*** Opening The input ***
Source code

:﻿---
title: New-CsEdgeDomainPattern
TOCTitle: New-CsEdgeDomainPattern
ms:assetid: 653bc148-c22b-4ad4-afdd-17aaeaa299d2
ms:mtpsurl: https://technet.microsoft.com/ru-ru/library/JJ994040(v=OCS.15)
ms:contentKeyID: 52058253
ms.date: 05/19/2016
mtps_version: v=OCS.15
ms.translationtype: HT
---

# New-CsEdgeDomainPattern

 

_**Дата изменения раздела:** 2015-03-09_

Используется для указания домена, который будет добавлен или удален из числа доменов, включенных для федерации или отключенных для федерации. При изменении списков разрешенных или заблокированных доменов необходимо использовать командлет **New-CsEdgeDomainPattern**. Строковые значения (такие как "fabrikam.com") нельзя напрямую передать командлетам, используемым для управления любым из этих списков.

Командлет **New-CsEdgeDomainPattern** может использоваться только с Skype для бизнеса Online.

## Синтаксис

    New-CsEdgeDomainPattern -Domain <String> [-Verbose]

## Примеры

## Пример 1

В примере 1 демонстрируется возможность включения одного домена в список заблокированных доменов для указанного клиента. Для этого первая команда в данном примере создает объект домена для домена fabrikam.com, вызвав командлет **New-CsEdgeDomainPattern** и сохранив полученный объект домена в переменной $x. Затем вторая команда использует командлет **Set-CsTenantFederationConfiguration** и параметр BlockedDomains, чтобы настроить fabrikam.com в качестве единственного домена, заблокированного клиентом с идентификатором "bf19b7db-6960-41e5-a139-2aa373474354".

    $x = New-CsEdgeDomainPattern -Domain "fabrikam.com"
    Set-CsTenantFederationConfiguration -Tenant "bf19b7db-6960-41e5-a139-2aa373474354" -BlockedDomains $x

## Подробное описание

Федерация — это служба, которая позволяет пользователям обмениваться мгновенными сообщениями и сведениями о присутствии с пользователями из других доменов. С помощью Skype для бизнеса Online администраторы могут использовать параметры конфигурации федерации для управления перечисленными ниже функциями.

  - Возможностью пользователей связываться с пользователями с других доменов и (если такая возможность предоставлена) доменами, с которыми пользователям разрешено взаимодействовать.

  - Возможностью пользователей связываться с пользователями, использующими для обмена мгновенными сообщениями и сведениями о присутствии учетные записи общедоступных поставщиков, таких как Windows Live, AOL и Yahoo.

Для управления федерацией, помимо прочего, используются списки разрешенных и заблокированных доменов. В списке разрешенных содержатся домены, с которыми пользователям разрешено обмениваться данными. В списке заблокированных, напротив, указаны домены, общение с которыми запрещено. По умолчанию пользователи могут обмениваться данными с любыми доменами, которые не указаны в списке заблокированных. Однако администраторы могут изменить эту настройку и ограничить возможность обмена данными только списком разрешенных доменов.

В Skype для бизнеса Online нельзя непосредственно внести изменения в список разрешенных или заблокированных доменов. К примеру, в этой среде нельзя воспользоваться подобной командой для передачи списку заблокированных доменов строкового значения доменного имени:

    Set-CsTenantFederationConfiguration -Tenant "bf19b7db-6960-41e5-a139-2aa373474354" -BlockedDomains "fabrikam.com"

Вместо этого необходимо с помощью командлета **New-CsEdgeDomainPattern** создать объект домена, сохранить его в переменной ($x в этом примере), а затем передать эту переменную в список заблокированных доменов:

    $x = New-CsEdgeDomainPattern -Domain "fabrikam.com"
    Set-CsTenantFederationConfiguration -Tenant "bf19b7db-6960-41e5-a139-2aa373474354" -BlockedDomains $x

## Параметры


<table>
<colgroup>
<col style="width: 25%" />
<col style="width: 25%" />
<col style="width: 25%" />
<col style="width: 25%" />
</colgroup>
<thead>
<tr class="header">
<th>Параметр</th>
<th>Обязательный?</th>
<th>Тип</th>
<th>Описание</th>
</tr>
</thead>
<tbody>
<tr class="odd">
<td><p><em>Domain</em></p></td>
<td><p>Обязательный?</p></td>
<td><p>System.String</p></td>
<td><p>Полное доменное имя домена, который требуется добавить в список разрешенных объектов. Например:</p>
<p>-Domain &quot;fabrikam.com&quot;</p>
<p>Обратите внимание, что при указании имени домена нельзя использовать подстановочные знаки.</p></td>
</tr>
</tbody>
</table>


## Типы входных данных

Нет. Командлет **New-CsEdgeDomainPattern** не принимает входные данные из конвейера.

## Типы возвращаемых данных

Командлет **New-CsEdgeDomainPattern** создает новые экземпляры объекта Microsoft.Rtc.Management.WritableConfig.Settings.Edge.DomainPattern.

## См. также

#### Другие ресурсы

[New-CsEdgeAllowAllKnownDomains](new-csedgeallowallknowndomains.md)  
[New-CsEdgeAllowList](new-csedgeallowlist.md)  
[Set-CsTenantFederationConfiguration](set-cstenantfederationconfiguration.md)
*** Closing The input ***
Using the records above, output exactly the lines from the first through the line that contains "# New-CsEdgeDomainPattern", with both of those included.

_Task response_
Source code

:﻿---
title: New-CsEdgeDomainPattern
TOCTitle: New-CsEdgeDomainPattern
ms:assetid: 653bc148-c22b-4ad4-afdd-17aaeaa299d2
ms:mtpsurl: https://technet.microsoft.com/ru-ru/library/JJ994040(v=OCS.15)
ms:contentKeyID: 52058253
ms.date: 05/19/2016
mtps_version: v=OCS.15
ms.translationtype: HT
---

# New-CsEdgeDomainPattern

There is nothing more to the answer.